Chauvin was convicted in state court on murder charges in 2021 and pleaded guilty later that year in federal court to violating Floyd’s civil rights. His federal defender for his appeal attempt, Robert Meyers, argued in his request that Chauvin’s original attorney, Eric Nelson, failed to inform his client that an outside pathologist not directly involved in the case, Dr William Schaetzel, of Topeka, Kansas, had contacted Nelson before Chauvin entered his plea and offered an unsolicited theory that Chauvin did not cause Floyd’s death.
Chauvin claims that amounted to “ineffective assistance counsel” and is seeking a new trial, saying he would not have pleaded guilty if he had known about the pathologist.
Like the perjured ‘eyewitness’ statements that damned Rubin Carter to decades in prison, another key piece of evidence against Chauvin is falling apart in a separate case. Chauvin’s boss at the time is suing the producers of film and book, who accused her of lying in her testimony.
Fourteen current and former Minneapolis police officers have signed sworn declarations saying that they believe Assistant Chief Katie Blackwell perjured herself during Derek Chauvin’s murder trial. According to these officers, the restraint Chauvin used was part of something called the “maximal restraint technique,” or MRT, and was part of MPD officer training, which contradicts Blackwell’s testimony […]
This week, lawyers for Alpha News filed a 113-page motion to have the case dismissed with prejudice […]
According to the motion, these officers “swore that this training was well known – indeed, common knowledge – and omnipresent.”
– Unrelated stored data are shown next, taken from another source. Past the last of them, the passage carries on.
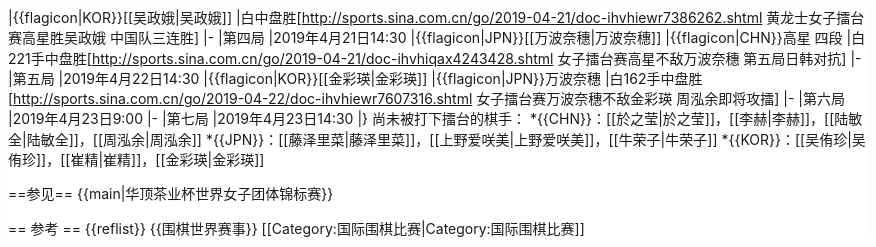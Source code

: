 |{{flagicon|KOR}}[[吴政娥|吴政娥]]
|白中盘胜<ref>[http://sports.sina.com.cn/go/2019-04-21/doc-ihvhiewr7386262.shtml 黄龙士女子擂台赛高星胜吴政娥 中国队三连胜]</ref>
|-
|第四局
|2019年4月21日14:30
|{{flagicon|JPN}}[[万波奈穗|万波奈穗]]
|{{flagicon|CHN}}高星 四段
|白221手中盘胜<ref>[http://sports.sina.com.cn/go/2019-04-21/doc-ihvhiqax4243428.shtml 女子擂台赛高星不敌万波奈穗 第五局日韩对抗]</ref>
|-
|第五局
|2019年4月22日14:30
|{{flagicon|KOR}}[[金彩瑛|金彩瑛]]
|{{flagicon|JPN}}万波奈穗
|白162手中盘胜<ref>[http://sports.sina.com.cn/go/2019-04-22/doc-ihvhiewr7607316.shtml 女子擂台赛万波奈穗不敌金彩瑛 周泓余即将攻擂]</ref>
|-
|第六局
|2019年4月23日9:00
|-
|第七局
|2019年4月23日14:30
|}
尚未被打下擂台的棋手：
*{{CHN}}：[[於之莹|於之莹]]，[[李赫|李赫]]，[[陆敏全|陆敏全]]，[[周泓余|周泓余]]
*{{JPN}}：[[藤泽里菜|藤泽里菜]]，[[上野爱咲美|上野爱咲美]]，[[牛荣子|牛荣子]]
*{{KOR}}：[[吴侑珍|吴侑珍]]，[[崔精|崔精]]，[[金彩瑛|金彩瑛]]

==参见==
{{main|华顶茶业杯世界女子团体锦标赛}}

== 参考 ==
{{reflist}}
{{围棋世界赛事}}
[[Category:国际围棋比赛|Category:国际围棋比赛]]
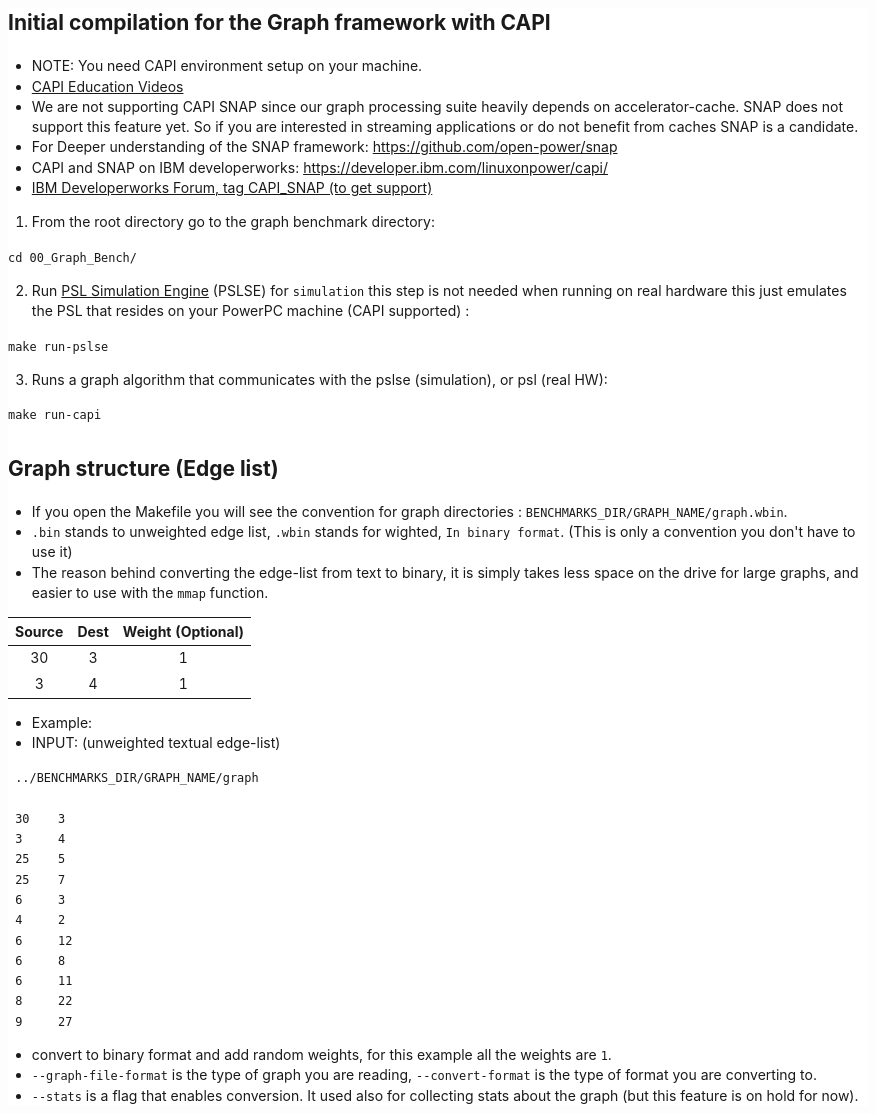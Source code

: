 ## Initial compilation for the Graph framework with CAPI  

* NOTE: You need CAPI environment setup on your machine.
* [CAPI Education Videos](https://developer.ibm.com/linuxonpower/capi/education/)
* We are not supporting CAPI SNAP since our graph processing suite heavily depends on accelerator-cache. SNAP does not support this feature yet. So if you are interested in streaming applications or do not benefit from caches SNAP is a candidate.
* For Deeper understanding of the SNAP framework: https://github.com/open-power/snap
* CAPI and SNAP on IBM developerworks: https://developer.ibm.com/linuxonpower/capi/  
* [IBM Developerworks Forum, tag CAPI_SNAP (to get support)](https://developer.ibm.com/answers/smartspace/capi-snap/index.html)


1. From the root directory go to the graph benchmark directory:
  ```
  cd 00_Graph_Bench/
  ```
2. Run [PSL Simulation Engine](https://github.com/ibm-capi/pslse) (PSLSE) for `simulation` this step is not needed when running on real hardware this just emulates the PSL that resides on your PowerPC machine (CAPI supported) :
  ```
  make run-pslse
  ```
3. Runs a graph algorithm that communicates with the pslse (simulation), or psl (real HW):
  ```
  make run-capi
  ```

## Graph structure (Edge list) 

* If you open the Makefile you will see the convention for graph directories : `BENCHMARKS_DIR/GRAPH_NAME/graph.wbin`.
* `.bin` stands to unweighted edge list, `.wbin` stands for wighted, `In binary format`. (This is only a convention you don't have to use it)
* The reason behind converting the edge-list from text to binary, it is simply takes less space on the drive for large graphs, and easier to use with the `mmap` function.

| Source  | Dest | Weight (Optional) |
| :---: | :---: | :---: |
| 30  | 3  |  1 |
| 3  | 4  |  1 |

* Example: 
* INPUT: (unweighted textual edge-list)
 ```
  ../BENCHMARKS_DIR/GRAPH_NAME/graph

  30    3
  3     4
  25    5
  25    7
  6     3
  4     2
  6     12
  6     8
  6     11
  8     22
  9     27

 ```
* convert to binary format and add random weights, for this example all the weights are `1`.
* `--graph-file-format` is the type of graph you are reading, `--convert-format` is the type of format you are converting to.
* `--stats` is a flag that enables conversion. It used also for collecting stats about the graph (but this feature is on hold for now).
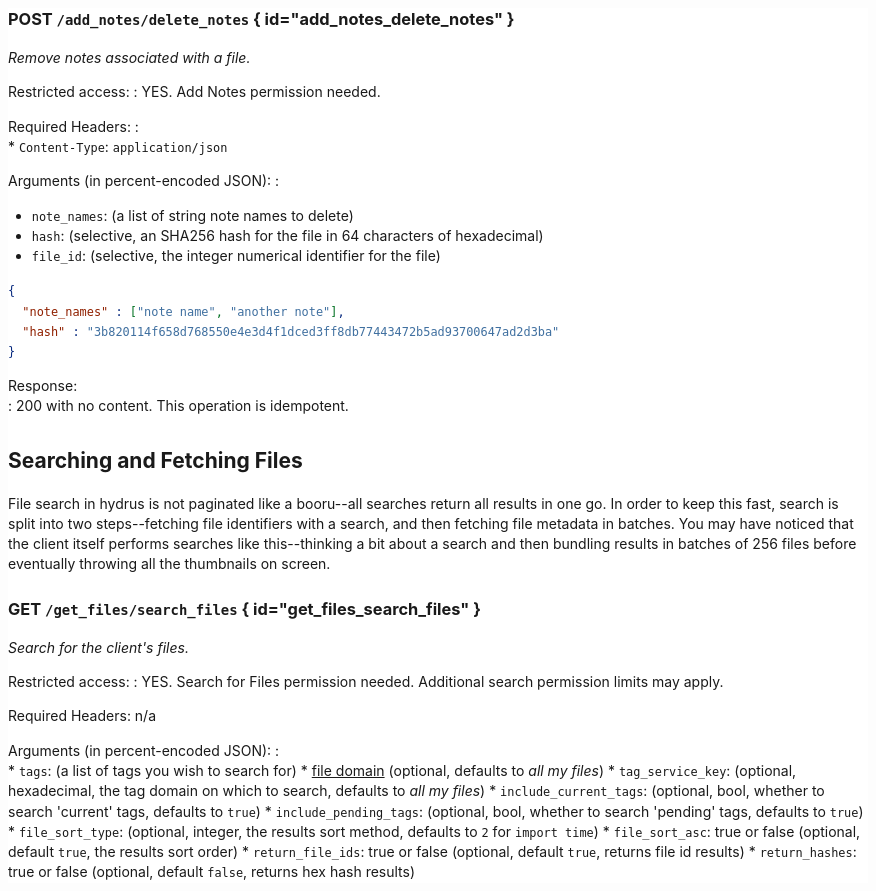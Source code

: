 
### **POST `/add_notes/delete_notes`** { id="add_notes_delete_notes" }

_Remove notes associated with a file._

Restricted access: 
:   YES. Add Notes permission needed.
    
Required Headers:
:       
    *   `Content-Type`: `application/json`
    
Arguments (in percent-encoded JSON):
:   
*   `note_names`: (a list of string note names to delete)
*   `hash`: (selective, an SHA256 hash for the file in 64 characters of hexadecimal)
*   `file_id`: (selective, the integer numerical identifier for the file)

```json title="Example request body"
{
  "note_names" : ["note name", "another note"],
  "hash" : "3b820114f658d768550e4e3d4f1dced3ff8db77443472b5ad93700647ad2d3ba"
}
```

Response:  
:   200 with no content. This operation is idempotent.

## Searching and Fetching Files

File search in hydrus is not paginated like a booru--all searches return all results in one go. In order to keep this fast, search is split into two steps--fetching file identifiers with a search, and then fetching file metadata in batches. You may have noticed that the client itself performs searches like this--thinking a bit about a search and then bundling results in batches of 256 files before eventually throwing all the thumbnails on screen.

### **GET `/get_files/search_files`** { id="get_files_search_files" }

_Search for the client's files._

Restricted access: 
:   YES. Search for Files permission needed. Additional search permission limits may apply.
    
Required Headers: n/a
    
Arguments (in percent-encoded JSON):
:   
    *   `tags`: (a list of tags you wish to search for)
    *   [file domain](#parameters_file_domain) (optional, defaults to _all my files_)
    *   `tag_service_key`: (optional, hexadecimal, the tag domain on which to search, defaults to _all my files_)
    *   `include_current_tags`: (optional, bool, whether to search 'current' tags, defaults to `true`)
    *   `include_pending_tags`: (optional, bool, whether to search 'pending' tags, defaults to `true`)
    *   `file_sort_type`: (optional, integer, the results sort method, defaults to `2` for `import time`)
    *   `file_sort_asc`: true or false (optional, default `true`, the results sort order)
    *   `return_file_ids`: true or false (optional, default `true`, returns file id results)
    *   `return_hashes`: true or false (optional, default `false`, returns hex hash results)
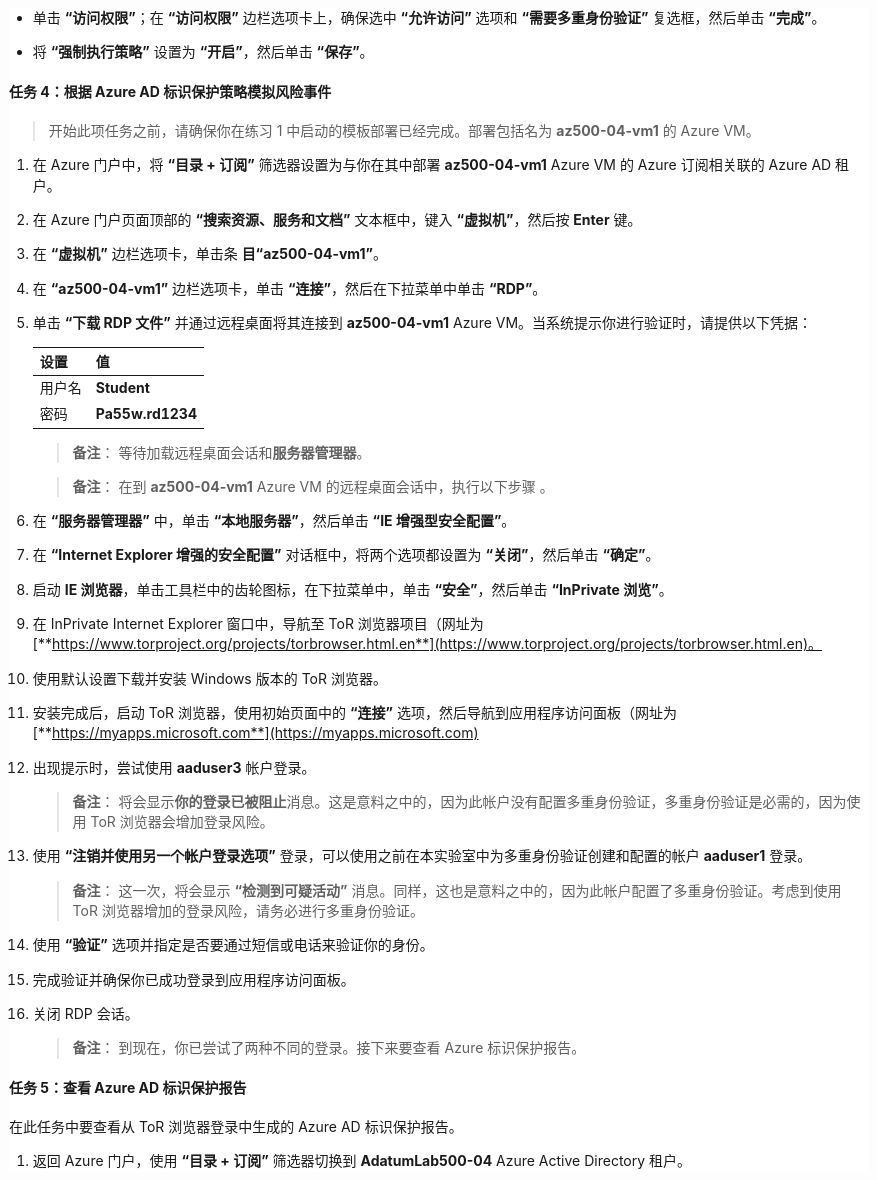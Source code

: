    - 单击 **“访问权限”**；在 **“访问权限”** 边栏选项卡上，确保选中 **“允许访问”** 选项和 **“需要多重身份验证”** 复选框，然后单击 **“完成”**。

   - 将 **“强制执行策略”** 设置为 **“开启”**，然后单击 **“保存”**。

#### 任务 4：根据 Azure AD 标识保护策略模拟风险事件 

> 开始此项任务之前，请确保你在练习 1 中启动的模板部署已经完成。部署包括名为 **az500-04-vm1** 的 Azure VM。 

1. 在 Azure 门户中，将 **“目录 + 订阅”** 筛选器设置为与你在其中部署 **az500-04-vm1** Azure VM 的 Azure 订阅相关联的 Azure AD 租户。

1. 在 Azure 门户页面顶部的 **“搜索资源、服务和文档”** 文本框中，键入 **“虚拟机”**，然后按 **Enter** 键。

1. 在 **“虚拟机”** 边栏选项卡，单击条 **目“az500-04-vm1”**。 

1. 在 **“az500-04-vm1”** 边栏选项卡，单击 **“连接”**，然后在下拉菜单中单击 **“RDP”**。 

1. 单击 **“下载 RDP 文件”** 并通过远程桌面将其连接到 **az500-04-vm1** Azure VM。当系统提示你进行验证时，请提供以下凭据：

   |设置|值|
   |---|---|
   |用户名|**Student**|
   |密码|**Pa55w.rd1234**|

    >**备注**： 等待加载远程桌面会话和**服务器管理器**。  

    >**备注**： 在到 **az500-04-vm1** Azure VM 的远程桌面会话中，执行以下步骤 。 

1. 在 **“服务器管理器”** 中，单击 **“本地服务器”**，然后单击 **“IE 增强型安全配置”**。

1. 在 **“Internet Explorer 增强的安全配置”** 对话框中，将两个选项都设置为 **“关闭”**，然后单击 **“确定”**。

1. 启动 **IE 浏览器**，单击工具栏中的齿轮图标，在下拉菜单中，单击 **“安全”**，然后单击 **“InPrivate 浏览”**。

1. 在 InPrivate Internet Explorer 窗口中，导航至 ToR 浏览器项目（网址为 [**https://www.torproject.org/projects/torbrowser.html.en**](https://www.torproject.org/projects/torbrowser.html.en)。

1. 使用默认设置下载并安装 Windows 版本的 ToR 浏览器。 

1. 安装完成后，启动 ToR 浏览器，使用初始页面中的 **“连接”** 选项，然后导航到应用程序访问面板（网址为 [**https://myapps.microsoft.com**](https://myapps.microsoft.com)

1. 出现提示时，尝试使用 **aaduser3** 帐户登录。 

    >**备注**： 将会显示**你的登录已被阻止**消息。这是意料之中的，因为此帐户没有配置多重身份验证，多重身份验证是必需的，因为使用 ToR 浏览器会增加登录风险。

1. 使用 **“注销并使用另一个帐户登录选项”** 登录，可以使用之前在本实验室中为多重身份验证创建和配置的帐户 **aaduser1** 登录。

    >**备注**： 这一次，将会显示 **“检测到可疑活动”** 消息。同样，这也是意料之中的，因为此帐户配置了多重身份验证。考虑到使用 ToR 浏览器增加的登录风险，请务必进行多重身份验证。

1. 使用 **“验证”** 选项并指定是否要通过短信或电话来验证你的身份。

1. 完成验证并确保你已成功登录到应用程序访问面板。

1. 关闭 RDP 会话。 

    >**备注**： 到现在，你已尝试了两种不同的登录。接下来要查看 Azure 标识保护报告。

#### 任务 5：查看 Azure AD 标识保护报告

在此任务中要查看从 ToR 浏览器登录中生成的 Azure AD 标识保护报告。

1. 返回 Azure 门户，使用 **“目录 + 订阅”** 筛选器切换到 **AdatumLab500-04** Azure Active Directory 租户。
In other words, Chauvin did nothing more than he was trained to do. And something which even his accuser apparently resorted to at least once.
One of the officers who signed the declaration is former MPD officer Ken Tidgwell, who even produced an image of Blackwell appearing to use a knee-to-neck/upper shoulder restraint during an arrest in 2014.
Still, at this point, Chauvin seems to have about as much chance of getting a fair trial as George Floyd had of usefully contributing to society.